17. Bölüm

582 37 61
                                    

Işıklar açıldı.

Tüm gözler bize çevrildi, tüm silâhlar bize doğrultuldu.

Korkularını sadece gözlerinden değil, titremelerinden bile anlayabilirdiniz. Üzüldüğüm konu birilerini öldürecek olmamız kesinlikle değildi, üzüldüğüm şey arkamızdan sonları diğer herkes gibi olacak diye konuşan insanların karşımızda neredeyse altına yapabilecek bir halde olmalarıydı.

"Buradan anlaşarak ayrılabiliriz," dedi adamlardan biri. Silâhını neden hala çıkarmadığını düşündüğüm sırada masanın üzerindeki silâhları gördüm. Silâhlarını çıkardıklarını görmemiştim ama bu bizim bir adım önde olduğumuzu gösteriyordu. Sadece birinin silâhı vardı ve o silâh bana doğrultulmuştu.

"Eğer," dedi Arel. "Susmayı bilseydiniz susturmak zorunda kalmayacaktık."

Yapabilirsin, dedim kendime.

Yapabilirdim.

Birini öldürmek göründüğünden daha zor olabilirdi ama birini bundan zevk aldığım için öldürmeyecektim.

Birini sırf bunu borçlu olduğum için öldürecektim.

Birkaç kişiyi öldürmeden kahraman olamazdım.

Kötüler bu dünyadayken kahraman olmanın bir anlamı kalmazdı.

Kemere yerleştirilmiş en küçük bıçağı tuttum. Yavaş bir hareketle olduğu yerden çıkararak elimin içine aldım. Karşımdaki adam fark etmemişti bile.

"Sadece dört kişisiniz," dedi Arel'le konuşmaya devam eden adam. "Bizi alt etmenizin imkânı yok."

"Dört kişi mi?" dedi Efe arkamdan. "Bir daha say."

Efe'nin adamları bulundukları odalardan birer birer çıkarken, bu işin gittikçe eğlenceli bir hal aldığını düşünüyordum. Onlardan sadece sayıca değil, beyince fazlaydık.

Elimin içindeki bıçağı biraz sert tuttuğumu fark etmek zor değildi.

Parmaklarımın arasından kayıp giden sıvının elbet farkındaydım.

"Bir," dedi Efe sadece benim duyabileceğim şekilde.

Bıçağı daha sıkı kavradım. Bunun bir emir olduğunun farkındaydım.

"İki."

Kısa bir an için Efe'ye baktım. Yapamayacağımı söylemek istedim fakat gözlerinde gördüğüm, bana güvendiğini anlatan bir şeyler bana engel oldu.

Ona bakmayı kesip nişan aldım.

"Üç," dedi dişlerini sıkarak.

"Emir büyük yerden geldi," dedim bana bakan adamla göz temasını kesmeden. Elimin içine yerleştirdiğim, çoktan üzerinde kan bulunan bıçağı nişan aldığım yere -adamın tam boğazına- fırlattım.

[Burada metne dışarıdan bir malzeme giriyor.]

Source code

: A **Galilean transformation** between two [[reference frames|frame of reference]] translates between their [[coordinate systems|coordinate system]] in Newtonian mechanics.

Önce iki dizinin üstüne düştü, sonra tamamen öldüğünden emin olacağım bir şekilde yan tarafa devrildi.

Silâhın yere düşerken çıkardığı tok ses yüzünden çok kısa bir sürede herkes bize doğru döndü. Ekin'le bakıştık, bana ne demek istediğinin farkındaydım çünkü ben de aynı şeyi söylüyordum. Sihirli cümle, "Kimse silâhı almamalı," idi.

"Üç," dedi Arel adamlardan birini vurmadan önce.

Ekin silâha doğru eğilen adamın başının arkasına silâhını indirmeden önce üfledi. "İki," dedi havalı bir ses tonuyla. Atakan'a dönerek onaylarcasına kafasını aşağı indirdi.